-- Records follows --
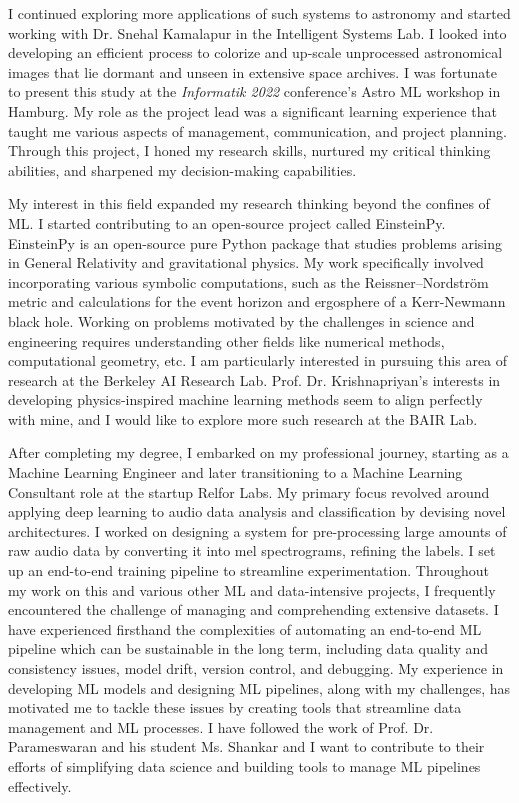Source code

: \documentclass[11pt]{article}
\begin{document}
 \hspace{0.25in}I continued exploring more applications of such systems to astronomy and started
working with Dr. Snehal Kamalapur in the Intelligent Systems Lab. I looked into
developing an efficient process to colorize and up-scale unprocessed
astronomical images that lie dormant and unseen in extensive space archives. I
was fortunate to present this study at the \textit{Informatik 2022} conference’s Astro ML
workshop in Hamburg. My role as the project lead was a significant learning
experience that taught me various aspects of management, communication, and
project planning. Through this project, I honed my research skills, nurtured my
critical thinking abilities, and sharpened my decision-making capabilities. 

 \hspace{0.25in}My interest in this field expanded my research thinking beyond the confines of
ML. I started contributing to an open-source project called EinsteinPy.
EinsteinPy is an open-source pure Python package that studies problems arising
in General Relativity and gravitational physics. My work specifically involved
incorporating various symbolic computations, such as the Reissner–Nordström
metric and calculations for the event horizon and ergosphere of a Kerr-Newmann
black hole. Working on problems motivated by the challenges in science and
engineering requires understanding other fields like numerical methods,
computational geometry, etc. I am particularly interested in pursuing this area
of research at the Berkeley AI Research Lab. Prof. Dr. Krishnapriyan’s interests
in developing physics-inspired machine learning methods seem to align perfectly
with mine, and I would like to explore more such research at the BAIR Lab.

 \hspace{0.25in}After completing my degree, I embarked on my professional journey, starting as a
Machine Learning Engineer and later transitioning to a Machine Learning
Consultant role at the startup Relfor Labs. My primary focus revolved around
applying deep learning to audio data analysis and classification by devising
novel architectures. I worked on designing a system for pre-processing large
amounts of raw audio data by converting it into mel spectrograms, refining the
labels. I set up an end-to-end training pipeline to streamline experimentation.
Throughout my work on this and various other ML and data-intensive projects, I
frequently encountered the challenge of managing and comprehending extensive
datasets. I have experienced firsthand the complexities of automating an
end-to-end ML pipeline which can be sustainable in the long term, including data
quality and consistency issues, model drift, version control, and debugging. My
experience in developing ML models and designing ML pipelines, along with my
challenges, has motivated me to tackle these issues by creating tools that
streamline data management and ML processes. I have followed the work of Prof.
Dr. Parameswaran and his student Ms. Shankar and I want to contribute to their
efforts of simplifying data science and building tools to manage ML pipelines
effectively. 
\end{document}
-- Records concluded --
Except for the pictures, print the data above exactly.

→ Output
Source code

: \documentclass[11pt]{article}
\begin{document}
 \hspace{0.25in}I continued exploring more applications of such systems to astronomy and started
working with Dr. Snehal Kamalapur in the Intelligent Systems Lab. I looked into
developing an efficient process to colorize and up-scale unprocessed
astronomical images that lie dormant and unseen in extensive space archives. I
was fortunate to present this study at the \textit{Informatik 2022} conference’s Astro ML
workshop in Hamburg. My role as the project lead was a significant learning
experience that taught me various aspects of management, communication, and
project planning. Through this project, I honed my research skills, nurtured my
critical thinking abilities, and sharpened my decision-making capabilities. 

 \hspace{0.25in}My interest in this field expanded my research thinking beyond the confines of
ML. I started contributing to an open-source project called EinsteinPy.
EinsteinPy is an open-source pure Python package that studies problems arising
in General Relativity and gravitational physics. My work specifically involved
incorporating various symbolic computations, such as the Reissner–Nordström
metric and calculations for the event horizon and ergosphere of a Kerr-Newmann
black hole. Working on problems motivated by the challenges in science and
engineering requires understanding other fields like numerical methods,
computational geometry, etc. I am particularly interested in pursuing this area
of research at the Berkeley AI Research Lab. Prof. Dr. Krishnapriyan’s interests
in developing physics-inspired machine learning methods seem to align perfectly
with mine, and I would like to explore more such research at the BAIR Lab.

 \hspace{0.25in}After completing my degree, I embarked on my professional journey, starting as a
Machine Learning Engineer and later transitioning to a Machine Learning
Consultant role at the startup Relfor Labs. My primary focus revolved around
applying deep learning to audio data analysis and classification by devising
novel architectures. I worked on designing a system for pre-processing large
amounts of raw audio data by converting it into mel spectrograms, refining the
labels. I set up an end-to-end training pipeline to streamline experimentation.
Throughout my work on this and various other ML and data-intensive projects, I
frequently encountered the challenge of managing and comprehending extensive
datasets. I have experienced firsthand the complexities of automating an
end-to-end ML pipeline which can be sustainable in the long term, including data
quality and consistency issues, model drift, version control, and debugging. My
experience in developing ML models and designing ML pipelines, along with my
challenges, has motivated me to tackle these issues by creating tools that
streamline data management and ML processes. I have followed the work of Prof.
Dr. Parameswaran and his student Ms. Shankar and I want to contribute to their
efforts of simplifying data science and building tools to manage ML pipelines
effectively. 
\end{document}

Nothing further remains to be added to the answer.